This new body of work, his most personal to date, is the portrait of a woman, a love letter to his wife. Drawing on abandoned drawings and his archive of photographs which capture everyday objects in a domestic setting, his black and white photographs are filled with light and shadow, providing evocative glimpses of the human presence which merge with silhouetted objects and structures from their home.
McKeever’s emphasis on an abstract language fosters ambiguity. His interest is in pushing the conventional notion of photography as a literal, figurative representative of reality away and establishing a visual language providing only transitory glimpses of reality. This invites the viewer to focus on the compositional elements such as the quality of light and balance of shadow, the drawn line and assembled object, the ‘aura’ of the edge between gouache and photograph, the silhouetted form and the gestural mark.

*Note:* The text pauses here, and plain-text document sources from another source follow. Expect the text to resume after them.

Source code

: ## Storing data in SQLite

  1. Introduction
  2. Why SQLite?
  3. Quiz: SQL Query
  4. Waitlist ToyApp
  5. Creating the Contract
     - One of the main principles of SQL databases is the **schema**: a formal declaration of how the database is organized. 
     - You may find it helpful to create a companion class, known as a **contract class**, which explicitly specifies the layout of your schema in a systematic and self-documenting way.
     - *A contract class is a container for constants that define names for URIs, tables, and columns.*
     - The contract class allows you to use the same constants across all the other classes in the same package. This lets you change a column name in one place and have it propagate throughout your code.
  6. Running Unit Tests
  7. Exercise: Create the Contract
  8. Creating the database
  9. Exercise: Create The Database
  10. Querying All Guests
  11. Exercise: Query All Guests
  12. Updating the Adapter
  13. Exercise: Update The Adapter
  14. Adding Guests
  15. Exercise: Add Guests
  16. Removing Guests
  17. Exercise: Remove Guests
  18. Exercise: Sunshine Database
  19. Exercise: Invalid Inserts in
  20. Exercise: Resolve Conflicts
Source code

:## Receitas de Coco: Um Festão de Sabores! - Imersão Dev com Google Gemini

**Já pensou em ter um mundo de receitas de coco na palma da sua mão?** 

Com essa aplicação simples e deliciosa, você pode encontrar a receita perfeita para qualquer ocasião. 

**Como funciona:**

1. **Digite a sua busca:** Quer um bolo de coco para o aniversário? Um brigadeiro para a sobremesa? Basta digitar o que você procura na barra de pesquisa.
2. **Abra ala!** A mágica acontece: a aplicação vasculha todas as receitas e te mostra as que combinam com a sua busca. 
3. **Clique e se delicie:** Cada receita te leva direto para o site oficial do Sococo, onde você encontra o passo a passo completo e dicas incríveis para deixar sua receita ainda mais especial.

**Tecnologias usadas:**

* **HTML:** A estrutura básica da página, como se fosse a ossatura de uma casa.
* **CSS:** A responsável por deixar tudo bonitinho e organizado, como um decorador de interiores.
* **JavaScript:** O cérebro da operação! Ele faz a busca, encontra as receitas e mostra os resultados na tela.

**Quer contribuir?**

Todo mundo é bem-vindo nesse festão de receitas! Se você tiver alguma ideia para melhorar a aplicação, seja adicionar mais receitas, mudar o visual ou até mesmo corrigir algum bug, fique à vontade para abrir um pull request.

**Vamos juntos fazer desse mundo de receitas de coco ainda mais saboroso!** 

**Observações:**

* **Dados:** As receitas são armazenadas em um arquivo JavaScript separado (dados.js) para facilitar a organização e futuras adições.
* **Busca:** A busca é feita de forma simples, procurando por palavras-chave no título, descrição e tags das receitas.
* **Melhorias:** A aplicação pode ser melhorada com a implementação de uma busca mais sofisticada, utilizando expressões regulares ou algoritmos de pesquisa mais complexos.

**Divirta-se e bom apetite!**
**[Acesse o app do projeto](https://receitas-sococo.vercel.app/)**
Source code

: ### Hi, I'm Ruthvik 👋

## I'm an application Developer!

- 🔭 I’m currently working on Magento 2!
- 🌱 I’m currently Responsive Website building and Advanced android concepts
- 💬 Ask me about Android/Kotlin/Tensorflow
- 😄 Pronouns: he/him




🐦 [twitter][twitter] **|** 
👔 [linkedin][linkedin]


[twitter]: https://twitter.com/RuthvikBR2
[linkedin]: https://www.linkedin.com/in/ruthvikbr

McKeever is intrigued as to ‘where the image begins and finishes’ and the glimpse of a fleeting moment in which nothing is fixed. His work explores the meeting point between the ‘truth’ of photography and the language of painting. The gap between the photograph’s instant reality and the slow incremental process of mark-making in painting.
In some of the work, McKeever has photographed objects against strong sunlight to evoke an almost gestural painting imbued with a calligraphic quality reminiscent of Japanese Shoji screens which were traditionally used to provide visual privacy.
The artist’s exploration of the domestic setting could also be said to be as a meditation on such artists as American photographer Charles Sheeler, whose work in the 1930s, after documenting local buildings for architects, took a new direction when he began photographing the interior of his home, drawing out compositions of solids and spaces. Also, in his use of torn or cut papers, McKeever draws on the poetic language of Matisse’s ‘cut-outs’, to explore the balance and boundaries between abstraction and representation, photography and painting, edge and space, and shadow and light. This new body of work has a cinematic quality in which the artist captures the essence of someone’s presence through objects in the space around them. As Marcel Proust wrote:
“….I am myself again. Pleasure in this respect is like photography. What we take, in the presence of the beloved object, is merely a negative, which we develop later, when we are back at home, and have once again found at our disposal that inner darkroom the entrance to which is barred to us so long as we are with other people.”